Part VI: One More Time
Every sign, every line
Trick me into falling one more time
When you need me, you're here
When you don't, nowhere near
I should have quit a long time before
Dan Auerbach, "Whispered Words"
20. Then—She Holds His Hand
Rose stared at the back of the seat in front of her. She didn't want to look out the window at the empty sky. At the Darkness. Because the stars weren't back yet, and though the doctor said they would be, she still didn't want to see. Still couldn't quite believe him.
Because she loved the Doctor (didn't she?), trusted him, thought he was brilliant, but he was always getting things wrong. He'd said she couldn't come back, and she had. And he'd said that the metacrisis was him, just the same.
She didn't want to look at the doctor, either.
He was obviously tiring, becoming steadily less convincing, and he kept rubbing at his chest where the Doctor's second heart would be, like the absence pained him.
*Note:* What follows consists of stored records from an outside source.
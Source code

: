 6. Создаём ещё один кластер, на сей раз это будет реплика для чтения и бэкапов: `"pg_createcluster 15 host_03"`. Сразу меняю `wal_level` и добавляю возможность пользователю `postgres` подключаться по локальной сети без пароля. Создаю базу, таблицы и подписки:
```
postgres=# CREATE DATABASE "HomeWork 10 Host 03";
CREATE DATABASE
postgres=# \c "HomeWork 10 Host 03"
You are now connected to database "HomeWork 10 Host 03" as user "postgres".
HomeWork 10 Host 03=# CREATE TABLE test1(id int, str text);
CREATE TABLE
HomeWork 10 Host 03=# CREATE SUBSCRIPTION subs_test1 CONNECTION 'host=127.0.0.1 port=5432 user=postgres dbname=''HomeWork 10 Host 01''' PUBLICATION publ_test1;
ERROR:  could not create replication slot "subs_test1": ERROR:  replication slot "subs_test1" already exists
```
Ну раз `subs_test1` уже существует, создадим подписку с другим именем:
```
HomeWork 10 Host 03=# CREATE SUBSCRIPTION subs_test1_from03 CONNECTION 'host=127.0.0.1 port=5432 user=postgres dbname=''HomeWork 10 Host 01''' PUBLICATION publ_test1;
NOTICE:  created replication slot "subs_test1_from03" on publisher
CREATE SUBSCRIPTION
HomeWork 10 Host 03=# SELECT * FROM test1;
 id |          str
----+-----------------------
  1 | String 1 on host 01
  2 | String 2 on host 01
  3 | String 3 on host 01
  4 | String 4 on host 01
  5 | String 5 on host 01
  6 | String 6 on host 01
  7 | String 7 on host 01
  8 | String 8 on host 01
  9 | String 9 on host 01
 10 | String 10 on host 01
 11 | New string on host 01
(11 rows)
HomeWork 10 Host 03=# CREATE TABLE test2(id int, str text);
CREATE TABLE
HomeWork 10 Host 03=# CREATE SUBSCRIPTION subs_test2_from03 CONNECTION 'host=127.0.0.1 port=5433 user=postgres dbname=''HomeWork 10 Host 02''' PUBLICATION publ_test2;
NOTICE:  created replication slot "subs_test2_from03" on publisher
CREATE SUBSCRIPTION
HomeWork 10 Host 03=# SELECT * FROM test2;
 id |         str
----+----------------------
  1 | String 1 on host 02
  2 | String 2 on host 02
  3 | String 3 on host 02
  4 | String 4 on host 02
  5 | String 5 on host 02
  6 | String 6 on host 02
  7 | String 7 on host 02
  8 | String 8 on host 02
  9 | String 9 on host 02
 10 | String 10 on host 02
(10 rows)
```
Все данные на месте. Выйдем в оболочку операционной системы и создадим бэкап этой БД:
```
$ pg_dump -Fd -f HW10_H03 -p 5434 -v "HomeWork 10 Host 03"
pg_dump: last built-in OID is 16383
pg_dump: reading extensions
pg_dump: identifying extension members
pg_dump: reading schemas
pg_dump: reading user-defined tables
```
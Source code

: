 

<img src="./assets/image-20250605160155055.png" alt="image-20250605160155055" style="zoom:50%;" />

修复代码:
He'd perked up a little after dinner, but it hadn't lasted. Jackie kept trying to talk to him, but he babbled past her, focused on Rose. He spoke more and more desperately as she became more silent, and she could feel his eyes boring into the side of her head, willing her to … she didn't know, smile at him? Act like everything was fine? She could hear the exhaustion in his voice, but she was exhausted, too. She couldn't do it.
He left me.
That was all she could think of. She remembered asking Sarah Jane what she should do, whether she should leave the Doctor before he left her—because even then she'd started to doubt their forever—and Sarah's answer.
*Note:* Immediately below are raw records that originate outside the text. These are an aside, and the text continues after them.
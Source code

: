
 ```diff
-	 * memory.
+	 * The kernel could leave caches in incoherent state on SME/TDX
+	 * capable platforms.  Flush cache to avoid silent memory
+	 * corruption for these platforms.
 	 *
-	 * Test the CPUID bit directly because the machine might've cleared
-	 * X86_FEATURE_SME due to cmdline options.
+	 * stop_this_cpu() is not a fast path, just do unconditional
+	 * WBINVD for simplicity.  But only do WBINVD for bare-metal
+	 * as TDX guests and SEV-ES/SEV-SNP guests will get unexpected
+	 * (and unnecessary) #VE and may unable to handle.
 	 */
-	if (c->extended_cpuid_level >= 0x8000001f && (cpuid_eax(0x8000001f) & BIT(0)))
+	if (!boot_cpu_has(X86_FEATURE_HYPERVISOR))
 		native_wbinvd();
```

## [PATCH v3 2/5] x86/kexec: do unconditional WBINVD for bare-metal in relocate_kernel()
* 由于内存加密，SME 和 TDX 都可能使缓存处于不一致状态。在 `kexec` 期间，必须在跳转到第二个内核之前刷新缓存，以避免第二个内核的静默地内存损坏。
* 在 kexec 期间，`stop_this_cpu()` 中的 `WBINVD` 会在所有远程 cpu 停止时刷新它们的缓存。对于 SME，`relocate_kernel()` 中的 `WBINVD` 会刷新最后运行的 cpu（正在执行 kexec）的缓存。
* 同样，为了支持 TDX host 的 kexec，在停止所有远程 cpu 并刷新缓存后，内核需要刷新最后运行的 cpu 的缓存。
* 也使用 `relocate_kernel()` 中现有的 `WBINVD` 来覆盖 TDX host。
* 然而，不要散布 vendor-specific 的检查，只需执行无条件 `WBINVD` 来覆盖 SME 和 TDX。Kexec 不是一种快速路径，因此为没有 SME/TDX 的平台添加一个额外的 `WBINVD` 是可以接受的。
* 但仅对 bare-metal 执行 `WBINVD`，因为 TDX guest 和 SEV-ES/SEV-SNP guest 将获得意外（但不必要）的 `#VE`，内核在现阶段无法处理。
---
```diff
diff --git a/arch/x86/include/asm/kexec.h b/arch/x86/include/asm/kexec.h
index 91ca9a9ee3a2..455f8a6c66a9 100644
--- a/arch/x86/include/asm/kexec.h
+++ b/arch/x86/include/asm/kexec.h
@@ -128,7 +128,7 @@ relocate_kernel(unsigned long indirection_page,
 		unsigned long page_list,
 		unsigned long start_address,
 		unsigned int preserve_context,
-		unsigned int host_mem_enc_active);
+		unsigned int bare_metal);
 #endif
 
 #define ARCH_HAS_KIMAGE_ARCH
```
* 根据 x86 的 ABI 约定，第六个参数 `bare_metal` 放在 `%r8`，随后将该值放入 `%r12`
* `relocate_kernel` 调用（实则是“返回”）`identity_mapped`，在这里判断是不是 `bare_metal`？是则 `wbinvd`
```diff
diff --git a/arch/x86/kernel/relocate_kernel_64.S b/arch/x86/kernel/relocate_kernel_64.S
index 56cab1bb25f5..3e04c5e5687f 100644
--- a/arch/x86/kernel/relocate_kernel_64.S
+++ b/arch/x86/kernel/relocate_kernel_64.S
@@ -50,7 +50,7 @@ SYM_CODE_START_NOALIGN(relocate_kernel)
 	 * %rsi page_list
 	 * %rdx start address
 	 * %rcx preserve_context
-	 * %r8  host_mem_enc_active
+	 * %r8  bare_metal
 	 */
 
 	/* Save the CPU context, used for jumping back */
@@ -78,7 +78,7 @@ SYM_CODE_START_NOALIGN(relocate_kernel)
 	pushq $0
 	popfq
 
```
No. Some things are worth getting your heart broken.
No. No, they weren't. Nothing was worth this. And she was so angry with him, because he'd promised her he wouldn't leave her like he'd left Sarah, and angry with herself for believing it, for still believing all these years when he was gone. And angry with herself, for breaking that same promise. How could she believe in love, when even her own love wasn't strong enough to stop her leaving him?
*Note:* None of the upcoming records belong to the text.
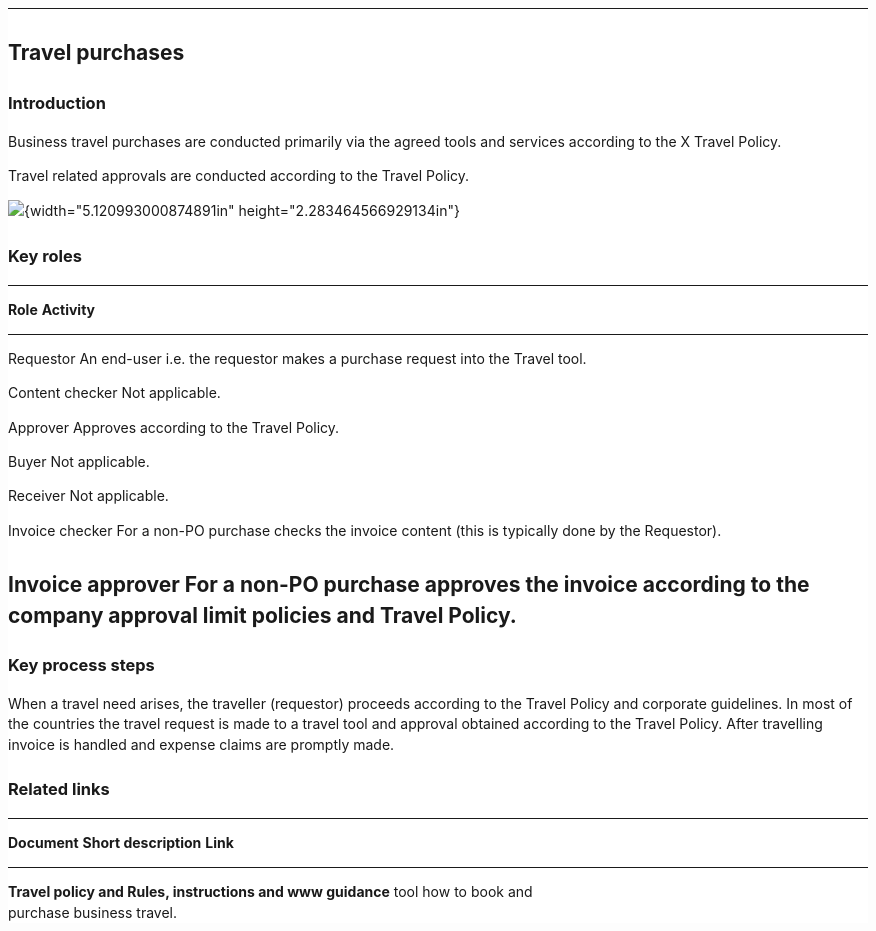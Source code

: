   -----------------------------------------------------------------------

## Travel purchases

### Introduction

Business travel purchases are conducted primarily via the agreed tools
and services according to the X Travel Policy.

Travel related approvals are conducted according to the Travel Policy.

![](media/image5.png){width="5.120993000874891in"
height="2.283464566929134in"}

### Key roles

  -----------------------------------------------------------------------
  **Role**         **Activity**
  ---------------- ------------------------------------------------------
  Requestor        An end-user i.e. the requestor makes a purchase
                   request into the Travel tool.

  Content checker  Not applicable.

  Approver         Approves according to the Travel Policy.

  Buyer            Not applicable.

  Receiver         Not applicable.

  Invoice checker  For a non-PO purchase checks the invoice content (this
                   is typically done by the Requestor).

  Invoice approver For a non-PO purchase approves the invoice according
                   to the company approval limit policies and Travel
                   Policy.
  -----------------------------------------------------------------------

### Key process steps

When a travel need arises, the traveller (requestor) proceeds according
to the Travel Policy and corporate guidelines. In most of the countries
the travel request is made to a travel tool and approval obtained
according to the Travel Policy. After travelling invoice is handled and
expense claims are promptly made.

### Related links

  -----------------------------------------------------------------------
  **Document**               **Short description**      **Link**
  -------------------------- -------------------------- -----------------
  **Travel policy and        Rules, instructions and    www
  guidance**                 tool how to book and       
                             purchase business travel.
And now she sat next to this man who sounded less and less like the Doctor as the day wore on, and she was supposed to fall for it all over again? She was supposed to believe in forever?
No. No more.
She turned to look at the metacrisis. She thought she could manage that, now. Now she'd made up her mind, now she was letting the Doctor go. Now that she'd decided this wasn't him.
And she saw a tall, skinny man in a suit, with punk-rock hair and soulful brown eyes, and even though there were empty spaces in those eyes as desolate as the Darkness out the window behind him, she saw the Doctor there. Not all of him, not by a long shot, but him. Nattering on about the Ood and giant brains.
And she realized she did love him, after all. Loved him no matter how much or how little of him was left, loved him even if he left her a thousand times, loved him even if he'd never loved her. She always had, always would, every part of him. If he was chopped into a million bits, she would love every one, and if he were burned to ash and scattered on the wind then she would love the wind.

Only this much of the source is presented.